Gove's Stance on Exams Unfairly Hurts Any Students Who Don't Conform to His Standards

The problem with Gove's kind of thinking is that it is narrow-minded and places students into a system that is far too restrictive and compartmentalised. The assumption that examinations are always the fairest and most representative way of assessing a student's abilities at any one topic is laughable.

At the end of my second year at university (around six weeks ago now) I had to sit three examinations. These exams were all 100% of the module - the score I got for those papers determined my score for those modules, with nothing else going towards the mark. Two of those three exams were in modules that had ended at Christmas - I'd received no direct teaching in them for five months or so.

This struck me as a tad unfair, especially as one of the modules concerned literature written mainly in Middle English, and meant that I basically had to re-learn a whole new style of language in time for the test. I got decent enough marks (no, I won't give specifics) but I was still left with the feeling that this kind of assessment system was a little bit unfair.

This style of assessment is now going to become routine for GCSE students across England, with Michael Gove unveiling new exam-only qualifications for all subjects except for Science, which will still include some practical work. The idea is that this return to the old system will be more rigorous, forcing students to work harder and earn grades that are more reflective of their true abilities.

The problem with this kind of thinking is that it is narrow-minded and places students into a system that is far too restrictive and compartmentalised. The assumption that examinations are always the fairest and most representative way of assessing a student's abilities at any one topic is laughable. It's been estimated by some commentators that as many as one in three children could be getting the wrong grade in examinations. That's debatable - estimates vary, like anything - but the notion of limiting children's educational futures to one paper, on one day, doesn't give enough students a fair chance to show their capabilities.

A couple of personal examples might illustrate the point better. When I was studying for GCSEs and A-Levels, I remember a friend of mine having a Mathematics exam in the afternoon. In the morning, he fell down some stairs, injuring his ankle. He was still 'fit-to-sit', technically speaking, but he left the exam with the belief that he hadn't been able to do himself justice - he was in pretty severe pain and I know he had to hobble to his seat with some difficulty. Another friend - who to this day has not let me forget this - was messed around when scheduling his mandatory fifteen-hour ICT controlled conditions coursework. This left him with absolutely no time to revise for another Mathematics exam. A student who had been getting As and Bs in practice exams scored seven out of seventy-five. The summer examination period, when I was at school, seemed to trigger different reactions among different people. Some students absolutely went to pieces in blind panic, walking into exam halls tearful and emotional. Others, who'd been used to doing essays and coursework with long periods of time in which to hone their work, weren't equipped to prepare properly for exams that often ran within one or two days of each other. The exam system didn't hamper everyone - some people sailed through with no trouble whatsoever - but there were always, every year, significant problems and grievances that meant perfectly capable students didn't get what they wanted or deserved.
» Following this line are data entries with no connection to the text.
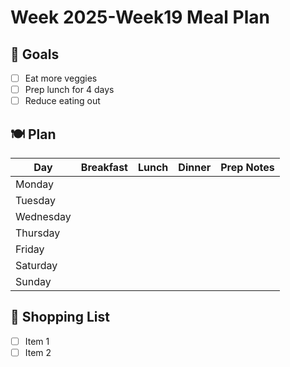 # Week 2025-Week19 Meal Plan

## 🎯 Goals
- [ ] Eat more veggies
- [ ] Prep lunch for 4 days
- [ ] Reduce eating out

## 🍽️ Plan
| Day       | Breakfast      | Lunch           | Dinner         | Prep Notes           |
|-----------|----------------|------------------|----------------|-----------------------|
| Monday    |                |                  |                |                       |
| Tuesday   |                |                  |                |                       |
| Wednesday |                |                  |                |                       |
| Thursday  |                |                  |                |                       |
| Friday    |                |                  |                |                       |
| Saturday  |                |                  |                |                       |
| Sunday    |                |                  |                |                       |

## 🛒 Shopping List
- [ ] Item 1
- [ ] Item 2
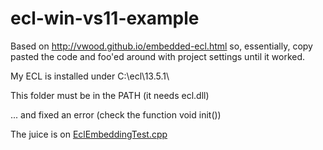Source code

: # ecl-win-vs11-example

Based on http://vwood.github.io/embedded-ecl.html
so, essentially, copy pasted the code and foo'ed around with 
project settings until it worked.

My ECL is installed under C:\ecl\13.5.1\

This folder must be in the PATH (it needs ecl.dll)

... and fixed an error (check the function void init())

The juice is on [EclEmbeddingTest.cpp](https://github.com/fabriceleal/ecl-win-vs11-example/blob/master/EclEmbeddingTest/EclEmbeddingTest.cpp)
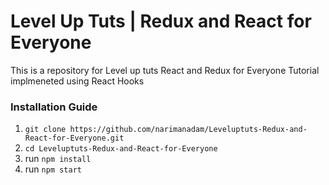 # Level Up Tuts | Redux and React for Everyone

This is a repository for Level up tuts React and Redux for Everyone Tutorial implmeneted using React Hooks

### Installation Guide

1. `git clone https://github.com/narimanadam/Leveluptuts-Redux-and-React-for-Everyone.git`
2. `cd Leveluptuts-Redux-and-React-for-Everyone`
3. run `npm install`
4. run `npm start`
GCSEs shouldn't be so fixed and arbitrary. They should be tooled towards helping children realise their potential. In the same way that students divide into 'academic' and 'practical' learners, they also perform differently according to the type of assessment. Mr. Gove appears to like examinations because they can be standardised, without room for separate interpretation, and are relatively absolute. This is fine for some - but it lets others down. Not all of us are able to do our absolute best at a set time, on a set date, on request. Some people need a gestation period, time to progress gradually and develop our ideas and knowledge in a cumulative fashion. This is the sort of learning that coursework rewards. Mr. Gove has criticised coursework for being too influenced by the teachers - yet the way to fix this is to adapt the way coursework is taught and marked, not by throwing it out of the curriculum altogether.

Exams are important and necessary, but they can't be the be-all and end-all for our education system. It's my belief that employers (for these changes, remember, are to equip our children with the tools to succeed in the global race) aren't just looking for employees who are happy existing in a pressure-cooker scenario, regurgitating facts as and when it's deemed necessary. They also want people who can work on projects over long stretches of time, building arguments progressively and thinking analytically. Controlled assessments like coursework are the best way to encourage this kind of education. Mr. Gove's reforms make this kind of learning seem invalid and inferior, but that just isn't the case.

If he wanted to really reform the GCSE system, perhaps he could give the students themselves a choice: engineer GCSEs that have either exam modules, coursework modules, or a mix of the two. That way, students can progress to the same qualification in different ways, highlighting their own specific attributes and showing future employers where their strengths lie. Surely this would be more beneficial in the long run than standardised, one-size-fits-all exams that consign anyone who doesn't fit the system to the scrapheap before they've even had a chance?